The authors searched PubMed, Embase and Thomson Reuters Web of Science in a systematic approach. They evaluated observational English-language studies involving human participants published in peer-reviewed journals. Inclusion required patients to have the diagnosis of OLP or OLL as confirmed with biopsy results on initial enrollment. They excluded all patients who had dysplasia on initial biopsy of OLP or OLL lesions.

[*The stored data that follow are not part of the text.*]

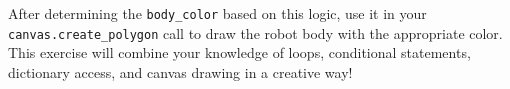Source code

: After determining the \texttt{body\_color} based on this logic, use it in your \texttt{canvas.create\_polygon} call to draw the robot body with the appropriate color. This exercise will combine your knowledge of loops, conditional statements, dictionary access, and canvas drawing in a creative way!












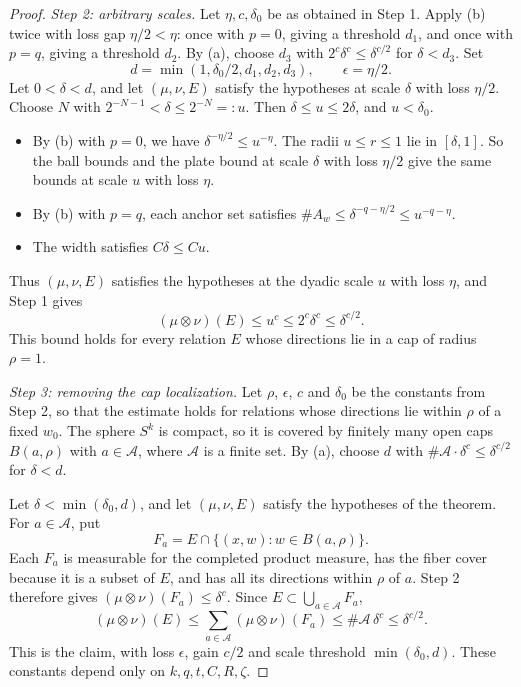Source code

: \begin{proof}
\emph{Step 2: arbitrary scales.} Let $\eta,c,\delta_0$ be as obtained in Step 1. Apply (b) twice with loss gap $\eta/2<\eta$: once with $p=0$, giving a threshold $d_1$, and once with $p=q$, giving a threshold $d_2$. By (a), choose $d_3$ with $2^c\delta^c\le\delta^{c/2}$ for $\delta<d_3$. Set
\[
d=\min(1,\delta_0/2,d_1,d_2,d_3),\qquad \epsilon=\eta/2.
\]
Let $0<\delta<d$, and let $(\mu,\nu,E)$ satisfy the hypotheses at scale $\delta$ with loss $\eta/2$. Choose $N$ with $2^{-N-1}<\delta\le2^{-N}=:u$. Then $\delta\le u\le2\delta$, and $u<\delta_0$.
\begin{itemize}
\item By (b) with $p=0$, we have $\delta^{-\eta/2}\le u^{-\eta}$. The radii $u\le r\le1$ lie in $[\delta,1]$. So the ball bounds and the plate bound at scale $\delta$ with loss $\eta/2$ give the same bounds at scale $u$ with loss $\eta$.
\item By (b) with $p=q$, each anchor set satisfies $\#A_w\le\delta^{-q-\eta/2}\le u^{-q-\eta}$.
\item The width satisfies $C\delta\le Cu$.
\end{itemize}
Thus $(\mu,\nu,E)$ satisfies the hypotheses at the dyadic scale $u$ with loss $\eta$, and Step 1 gives
\[
(\mu\otimes\nu)(E)\le u^c\le2^c\delta^c\le\delta^{c/2}.
\]
This bound holds for every relation $E$ whose directions lie in a cap of radius $\rho=1$.

\emph{Step 3: removing the cap localization.} Let $\rho$, $\epsilon$, $c$ and $\delta_0$ be the constants from Step 2, so that the estimate holds for relations whose directions lie within $\rho$ of a fixed $w_0$. The sphere $S^k$ is compact, so it is covered by finitely many open caps $B(a,\rho)$ with $a\in\mathcal A$, where $\mathcal A$ is a finite set. By (a), choose $d$ with $\#\mathcal A\cdot\delta^c\le\delta^{c/2}$ for $\delta<d$.

Let $\delta<\min(\delta_0,d)$, and let $(\mu,\nu,E)$ satisfy the hypotheses of the theorem. For $a\in\mathcal A$, put
\[
F_a=E\cap\{(x,w):w\in B(a,\rho)\}.
\]
Each $F_a$ is measurable for the completed product measure, has the fiber cover because it is a subset of $E$, and has all its directions within $\rho$ of $a$. Step 2 therefore gives $(\mu\otimes\nu)(F_a)\le\delta^c$. Since $E\subset\bigcup_{a\in\mathcal A}F_a$,
\[
(\mu\otimes\nu)(E)\le\sum_{a\in\mathcal A}(\mu\otimes\nu)(F_a)\le\#\mathcal A\,\delta^c\le\delta^{c/2}.
\]
This is the claim, with loss $\epsilon$, gain $c/2$ and scale threshold $\min(\delta_0,d)$. These constants depend only on $k,q,t,C,R,\zeta$.
\end{proof}
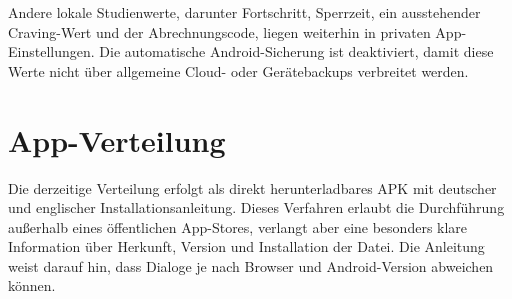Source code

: Andere lokale Studienwerte, darunter Fortschritt, Sperrzeit, ein ausstehender Craving-Wert und der Abrechnungscode, liegen weiterhin in privaten App-Einstellungen. Die automatische Android-Sicherung ist deaktiviert, damit diese Werte nicht über allgemeine Cloud- oder Gerätebackups verbreitet werden.

\section{App-Verteilung}
Die derzeitige Verteilung erfolgt als direkt herunterladbares APK mit deutscher und englischer Installationsanleitung. Dieses Verfahren erlaubt die Durchführung außerhalb eines öffentlichen App-Stores, verlangt aber eine besonders klare Information über Herkunft, Version und Installation der Datei. Die Anleitung weist darauf hin, dass Dialoge je nach Browser und Android-Version abweichen können.
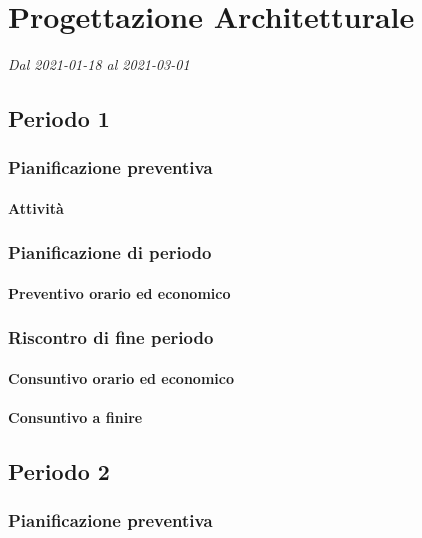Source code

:\section{Progettazione Architetturale}
\textit{Dal 2021-01-18 al 2021-03-01}




\subsection{Periodo 1}

\subsubsection{Pianificazione preventiva}

\paragraph{Attività}


\subsubsection{Pianificazione di periodo}



\paragraph{Preventivo orario ed economico}



\subsubsection{Riscontro di fine periodo}


\paragraph{Consuntivo orario ed economico}


\paragraph{Consuntivo a finire}




\subsection{Periodo 2}

\subsubsection{Pianificazione preventiva}

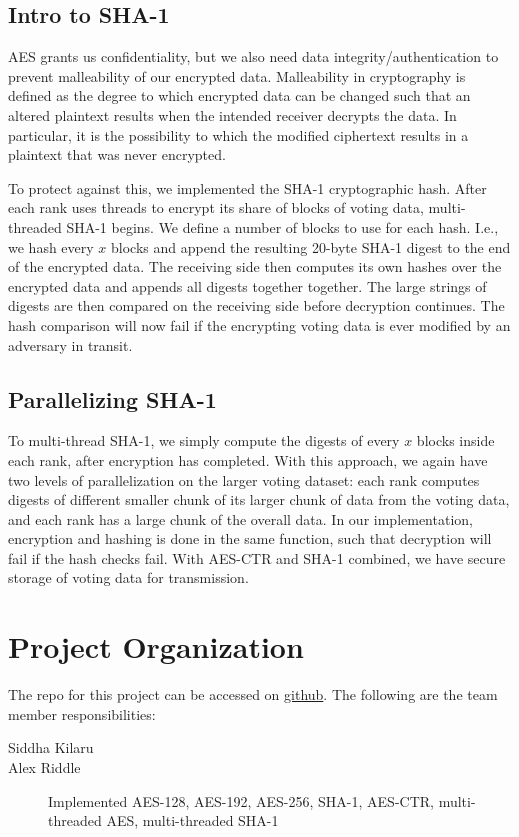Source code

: \documentclass[final,5p,times,twocolumn,authoryear, 10pt]{elsarticle}
\newcommand\repo[1]{https://github.com/siddha20/CSCI4320-Project/tree/master/#1}
\begin{document}
\subsection{Intro to SHA-1}

AES grants us confidentiality, but we also need data integrity/authentication to prevent malleability of our encrypted data.
Malleability in cryptography is defined as the degree to which encrypted data can be changed such that an altered plaintext results
when the intended receiver decrypts the data. In particular, it is the possibility to which the modified ciphertext results in a plaintext
that was never encrypted.

To protect against this, we implemented the SHA-1 cryptographic hash. After each rank uses threads to encrypt its share of blocks of voting data,
multi-threaded SHA-1 begins. We define a number of blocks to use for each hash. I.e., we hash every $x$ blocks and append the resulting 20-byte SHA-1
digest to the end of the encrypted data. The receiving side then computes its own hashes over the encrypted data and appends all digests together
together. The large strings of digests are then compared on the receiving side before decryption continues. The hash comparison will now fail if
the encrypting voting data is ever modified by an adversary in transit. 

\subsection{Parallelizing SHA-1}

To multi-thread SHA-1, we simply compute the digests of every $x$ blocks inside each rank, after encryption has completed. With this approach, we again
have two levels of parallelization on the larger voting dataset: each rank computes digests of different smaller chunk of its larger chunk of data from the
voting data, and each rank has a large chunk of the overall data. In our implementation, encryption and hashing is done in the same function, such that
decryption will fail if the hash checks fail. With AES-CTR and SHA-1 combined, we have secure storage of voting data for transmission.

\section{Project Organization}
\label{Project Organization}

The repo for this project can be accessed on \href{\repo}{github}.
The following are the team member responsibilities:
\begin{description}
    \item[Siddha Kilaru] 
    \item[Alex Riddle] Implemented AES-128, AES-192, AES-256, SHA-1, AES-CTR, multi-threaded AES, multi-threaded SHA-1
\end{description}
\end{document}

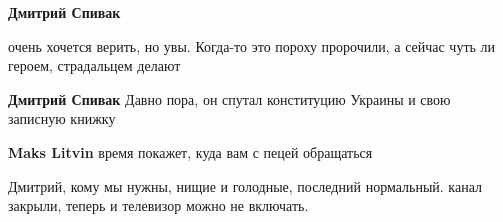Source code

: \begin{itemize}
\begin{itemize}
\textbf{Дмитрий Спивак} 

очень хочется верить, но увы. Когда-то это пороху пророчили, а сейчас чуть ли
героем, страдальцем делают


\textbf{Дмитрий Спивак} Давно пора, он спутал конституцию Украины и свою записную книжку

\textbf{Maks Litvin} время покажет, куда вам с пецей обращаться
\end{itemize} %


Дмитрий, кому мы нужны, нищие и голодные, последний нормальный. канал
закрыли, теперь и телевизор можно не включать.

\end{itemize} %
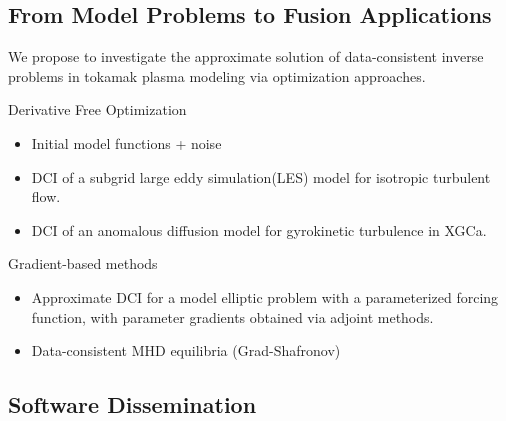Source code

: \documentclass[11pt]{beamer}
\begin{document}
\subsection{From Model Problems to Fusion Applications}

\begin{frame}

We propose to investigate the approximate solution of data-consistent inverse problems in tokamak plasma modeling via optimization approaches.

\begin{block}{Derivative Free Optimization}
\begin{itemize}
	\item Initial model functions + noise
        \item  DCI of a subgrid large eddy simulation(LES) model for isotropic turbulent flow.  
        \item DCI of an anomalous diffusion model for gyrokinetic turbulence in XGCa.
        \end{itemize}
\end{block}

\begin{block}{Gradient-based methods}
\begin{itemize}
	\item Approximate DCI for a model elliptic problem with a parameterized forcing function, with parameter gradients obtained via adjoint methods.  
	\item Data-consistent MHD equilibria (Grad-Shafronov)
\end{itemize}
\end{block}


\end{frame}

\subsection{Software Dissemination}
\end{document}
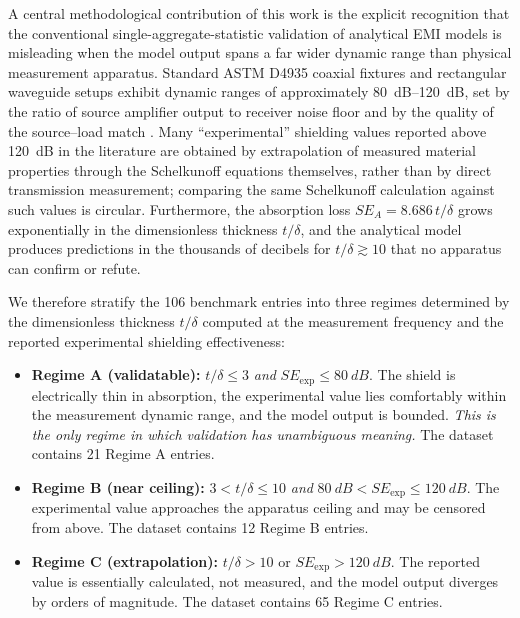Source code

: \documentclass[review,3p,authoryear]{elsarticle}
\begin{document}
A central methodological contribution of this work is the explicit recognition that the conventional single-aggregate-statistic validation of analytical EMI models is misleading when the model output spans a far wider dynamic range than physical measurement apparatus. Standard ASTM D4935 coaxial fixtures and rectangular waveguide setups exhibit dynamic ranges of approximately \SIrange{80}{120}{dB}, set by the ratio of source amplifier output to receiver noise floor and by the quality of the source--load match \citep{Schulz1988, Celozzi2008}. Many ``experimental'' shielding values reported above \SI{120}{dB} in the literature are obtained by extrapolation of measured material properties through the Schelkunoff equations themselves, rather than by direct transmission measurement; comparing the same Schelkunoff calculation against such values is circular. Furthermore, the absorption loss $SE_A = 8.686\,t/\delta$ grows exponentially in the dimensionless thickness $t/\delta$, and the analytical model produces predictions in the thousands of decibels for $t/\delta \gtrsim 10$ that no apparatus can confirm or refute.

We therefore stratify the \num{106} benchmark entries into three regimes determined by the dimensionless thickness $t/\delta$ computed at the measurement frequency and the reported experimental shielding effectiveness:

\begin{itemize}
\item \textbf{Regime A (validatable):} $t/\delta \leq 3$ \emph{and} $SE_{\mathrm{exp}} \leq \SI{80}{dB}$. The shield is electrically thin in absorption, the experimental value lies comfortably within the measurement dynamic range, and the model output is bounded. \emph{This is the only regime in which validation has unambiguous meaning.} The dataset contains \num{21} Regime A entries.
\item \textbf{Regime B (near ceiling):} $3 < t/\delta \leq 10$ \emph{and} $\SI{80}{dB} < SE_{\mathrm{exp}} \leq \SI{120}{dB}$. The experimental value approaches the apparatus ceiling and may be censored from above. The dataset contains \num{12} Regime B entries.
\item \textbf{Regime C (extrapolation):} $t/\delta > 10$ or $SE_{\mathrm{exp}} > \SI{120}{dB}$. The reported value is essentially calculated, not measured, and the model output diverges by orders of magnitude. The dataset contains \num{65} Regime C entries.
\end{itemize}
\end{document}

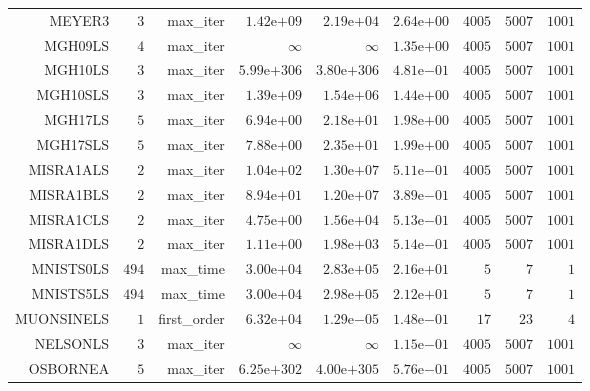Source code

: \begin{longtable}{rrrrrrrrr}
MEYER3 & \(     3\) & max\_iter & \( 1.42\)e\(+09\) & \( 2.19\)e\(+04\) & \( 2.64\)e\(+00\) & \(  4005\) & \(  5007\) & \(  1001\) \\
MGH09LS & \(     4\) & max\_iter & \(\infty\) & \(\infty\) & \( 1.35\)e\(+00\) & \(  4005\) & \(  5007\) & \(  1001\) \\
MGH10LS & \(     3\) & max\_iter & \(5.99\)e\(+306\) & \(3.80\)e\(+306\) & \( 4.81\)e\(-01\) & \(  4005\) & \(  5007\) & \(  1001\) \\
MGH10SLS & \(     3\) & max\_iter & \( 1.39\)e\(+09\) & \( 1.54\)e\(+06\) & \( 1.44\)e\(+00\) & \(  4005\) & \(  5007\) & \(  1001\) \\
MGH17LS & \(     5\) & max\_iter & \( 6.94\)e\(+00\) & \( 2.18\)e\(+01\) & \( 1.98\)e\(+00\) & \(  4005\) & \(  5007\) & \(  1001\) \\
MGH17SLS & \(     5\) & max\_iter & \( 7.88\)e\(+00\) & \( 2.35\)e\(+01\) & \( 1.99\)e\(+00\) & \(  4005\) & \(  5007\) & \(  1001\) \\
MISRA1ALS & \(     2\) & max\_iter & \( 1.04\)e\(+02\) & \( 1.30\)e\(+07\) & \( 5.11\)e\(-01\) & \(  4005\) & \(  5007\) & \(  1001\) \\
MISRA1BLS & \(     2\) & max\_iter & \( 8.94\)e\(+01\) & \( 1.20\)e\(+07\) & \( 3.89\)e\(-01\) & \(  4005\) & \(  5007\) & \(  1001\) \\
MISRA1CLS & \(     2\) & max\_iter & \( 4.75\)e\(+00\) & \( 1.56\)e\(+04\) & \( 5.13\)e\(-01\) & \(  4005\) & \(  5007\) & \(  1001\) \\
MISRA1DLS & \(     2\) & max\_iter & \( 1.11\)e\(+00\) & \( 1.98\)e\(+03\) & \( 5.14\)e\(-01\) & \(  4005\) & \(  5007\) & \(  1001\) \\
MNISTS0LS & \(   494\) & max\_time & \( 3.00\)e\(+04\) & \( 2.83\)e\(+05\) & \( 2.16\)e\(+01\) & \(     5\) & \(     7\) & \(     1\) \\
MNISTS5LS & \(   494\) & max\_time & \( 3.00\)e\(+04\) & \( 2.98\)e\(+05\) & \( 2.12\)e\(+01\) & \(     5\) & \(     7\) & \(     1\) \\
MUONSINELS & \(     1\) & first\_order & \( 6.32\)e\(+04\) & \( 1.29\)e\(-05\) & \( 1.48\)e\(-01\) & \(    17\) & \(    23\) & \(     4\) \\
NELSONLS & \(     3\) & max\_iter & \(\infty\) & \(\infty\) & \( 1.15\)e\(-01\) & \(  4005\) & \(  5007\) & \(  1001\) \\
OSBORNEA & \(     5\) & max\_iter & \(6.25\)e\(+302\) & \(4.00\)e\(+305\) & \( 5.76\)e\(-01\) & \(  4005\) & \(  5007\) & \(  1001\) \\

\end{longtable}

Sixteen studies were eligible. Among 7,806 patients with OLP, 85 developed SCC. Among 125 patients with OLL, four developed SCC. The rate of transformation in individual studies ranged from 0 to 3.5 percent. The overall rate of transformation was 1.09 percent for OLP; in the solitary study in which investigators evaluated OLL, the rate of transformation was 3.2 percent. Patients' average age at onset of SCC was 60.8 years. The authors noted a slight predominance of female patients among those who experienced malignant transformation. The most common subsite of malignant transformation was the tongue. The average time from diagnosis of OLP or OLL to transformation was 51.4 months.
A small subset of patients with a diagnosis of OLP eventually developed SCC. The most common demographic characteristics of patients in this subset were similar to the most common demographic characteristics associated with OLP in general (that is, being female, being older and being affected in areas common to this condition). It is prudent for clinicians to pursue continued regular observation and follow-up in patients with these conditions, even in patients who do not fit a traditional high-risk category for oral SCC.